I updated this article’s claims based on these results. Inflating numbers undermines credibility.

Lesson learned: Benchmark before you publish.

Performance Impact Summary

ScenarioWithout HooksWith HooksYour Gain
Code navigation250-350ms (text search)~50ms (LSP)10-30x faster
Function lookupEvery mention returnedOnly definitionsNoise eliminated
Docker statusBash output parsingStructured JSONReliable automation

Implementation Considerations

Fail-Open Design

Every hook should fail open. If a hook crashes, Claude continues normally—no workflow interruption. You never want optimization logic to block your actual work.

Cooldown Mechanism

To prevent suggestion fatigue, the advisory layer throttles recommendations. You don’t need the same hint every 30 seconds.

Hook Registration

Hooks are registered in Claude Code’s settings file. Layer 1 fires on UserPromptSubmit. Layer 2 fires on PreToolUse with a matcher for specific tools. Total execution time per hook: 5-15ms.

What You Should Do

Good (5 minutes): Enable Claude Code’s built-in tool guidance in settings. This provides baseline optimization and works for most workflows.

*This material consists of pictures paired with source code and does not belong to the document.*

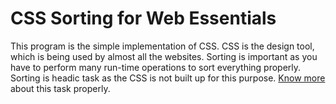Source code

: # CSS Sorting for Web Essentials

This program is the simple implementation of CSS. CSS is the design tool, which is being used by almost all the websites. Sorting is important as you have to perform many run-time operations to sort everything properly. Sorting is headic task as the CSS is not built up for this purpose. <a href="http://jseo.com/">Know more</a> about this task properly. 

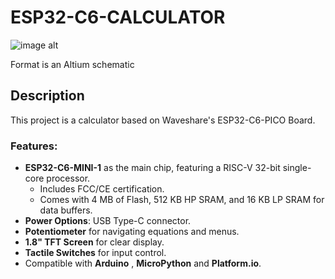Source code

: # ESP32-C6-CALCULATOR


![image alt](https://github.com/Tofarati262/ESP32-C6-CALCULATOR/blob/2270b5b9bdb56ba73ea5c546c44ba3a29e108dd5/assets/IMG_3460.JPEG)

Format is an Altium schematic 


## Description
This project is a calculator based on Waveshare's ESP32-C6-PICO Board.

### Features:
- **ESP32-C6-MINI-1** as the main chip, featuring a RISC-V 32-bit single-core processor.
  - Includes FCC/CE certification.
  - Comes with 4 MB of Flash, 512 KB HP SRAM, and 16 KB LP SRAM for data buffers.
- **Power Options**: USB Type-C connector.
- **Potentiometer** for navigating equations and menus.
- **1.8" TFT Screen** for clear display.
- **Tactile Switches** for input control.
- Compatible with **Arduino** , **MicroPython** and **Platform.io**.
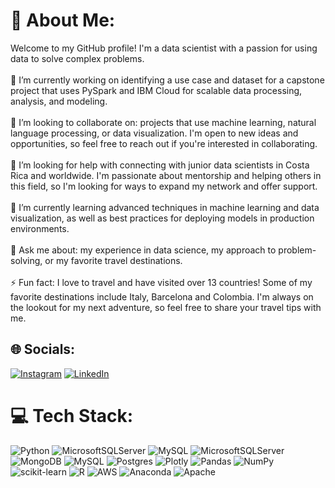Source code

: # 💫 About Me:
Welcome to my GitHub profile! I'm a data scientist with a passion for using data to solve complex problems.<br><br>🔭 I’m currently working on identifying a use case and dataset for a capstone project that uses PySpark and IBM Cloud for scalable data processing, analysis, and modeling.<br><br>👯 I’m looking to collaborate on: projects that use machine learning, natural language processing, or data visualization. I'm open to new ideas and opportunities, so feel free to reach out if you're interested in collaborating.<br><br>🤝 I’m looking for help with connecting with junior data scientists in Costa Rica and worldwide. I'm passionate about mentorship and helping others in this field, so I'm looking for ways to expand my network and offer support.<br><br>🌱 I’m currently learning advanced techniques in machine learning and data visualization, as well as best practices for deploying models in production environments.<br><br>💬 Ask me about: my experience in data science, my approach to problem-solving, or my favorite travel destinations.<br><br>⚡ Fun fact: I love to travel and have visited over 13 countries! Some of my favorite destinations include Italy, Barcelona and Colombia. I'm always on the lookout for my next adventure, so feel free to share your travel tips with me.


## 🌐 Socials:
[![Instagram](https://img.shields.io/badge/Instagram-%23E4405F.svg?logo=Instagram&logoColor=white)](https://instagram.com/solises) [![LinkedIn](https://img.shields.io/badge/LinkedIn-%230077B5.svg?logo=linkedin&logoColor=white)](https://linkedin.com/in/ariel-solis-749805199) 

# 💻 Tech Stack:
![Python](https://img.shields.io/badge/python-3670A0?style=plastic&logo=python&logoColor=ffdd54) ![MicrosoftSQLServer](https://img.shields.io/badge/Microsoft%20SQL%20Sever-CC2927?style=plastic&logo=microsoft%20sql%20server&logoColor=white) ![MySQL](https://img.shields.io/badge/mysql-%2300f.svg?style=plastic&logo=mysql&logoColor=white) ![MicrosoftSQLServer](https://img.shields.io/badge/Microsoft%20SQL%20Sever-CC2927?style=plastic&logo=microsoft%20sql%20server&logoColor=white) ![MongoDB](https://img.shields.io/badge/MongoDB-%234ea94b.svg?style=plastic&logo=mongodb&logoColor=white) ![MySQL](https://img.shields.io/badge/mysql-%2300f.svg?style=plastic&logo=mysql&logoColor=white) ![Postgres](https://img.shields.io/badge/postgres-%23316192.svg?style=plastic&logo=postgresql&logoColor=white) ![Plotly](https://img.shields.io/badge/Plotly-%233F4F75.svg?style=plastic&logo=plotly&logoColor=white) ![Pandas](https://img.shields.io/badge/pandas-%23150458.svg?style=plastic&logo=pandas&logoColor=white) ![NumPy](https://img.shields.io/badge/numpy-%23013243.svg?style=plastic&logo=numpy&logoColor=white) ![scikit-learn](https://img.shields.io/badge/scikit--learn-%23F7931E.svg?style=plastic&logo=scikit-learn&logoColor=white) ![R](https://img.shields.io/badge/r-%23276DC3.svg?style=plastic&logo=r&logoColor=white) ![AWS](https://img.shields.io/badge/AWS-%23FF9900.svg?style=plastic&logo=amazon-aws&logoColor=white) ![Anaconda](https://img.shields.io/badge/Anaconda-%2344A833.svg?style=plastic&logo=anaconda&logoColor=white) ![Apache](https://img.shields.io/badge/apache-%23D42029.svg?style=plastic&logo=apache&logoColor=white)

Better (30 minutes): Add a UserPromptSubmit hook that pattern-matches your common queries—code navigation, log analysis, config lookups—and injects tool guidance as context. Soft steering without blocking.

Best (2 hours): Implement the three-layer architecture with hard blocks for high-impact redirects. Add usage tracking to identify optimization opportunities over time. Maximum performance gains with continuous improvement data.

Comparison: Built-in vs Hook-Based

CapabilityBuilt-In GuidanceHook-Based Approach
TimingSystem prompt (static)Per-request injection
EnforcementSuggestions onlyCan block suboptimal choices
Context awarenessGenericKnows your active tools/MCPs
LearningNoneTracks usage patterns
CustomizationLimitedFully configurable

The key insight: pre-selection guidance with blocking capability beats post-selection suggestions.

The Bottom Line

Claude Code’s built-in tool guidance is a solid default. But if you’re running workflows where tool selection impacts performance or accuracy—code review, incident response, security analysis—pre-selection hooks give you enforcement rather than suggestions.

The difference between “here’s a suggestion buried in your instructions” and “I’m intercepting your choice before you commit” is the difference between guidance and control.

Your next step: Audit your Claude Code usage this week. Identify the three queries you run most often. If any involve code navigation, implement at least a soft-guidance hook. One hour of configuration can save ten hours of cumulative delay.


Analysis conducted February 2026. Hook implementations available in the AIfred repository — an open-source Claude Code configuration framework.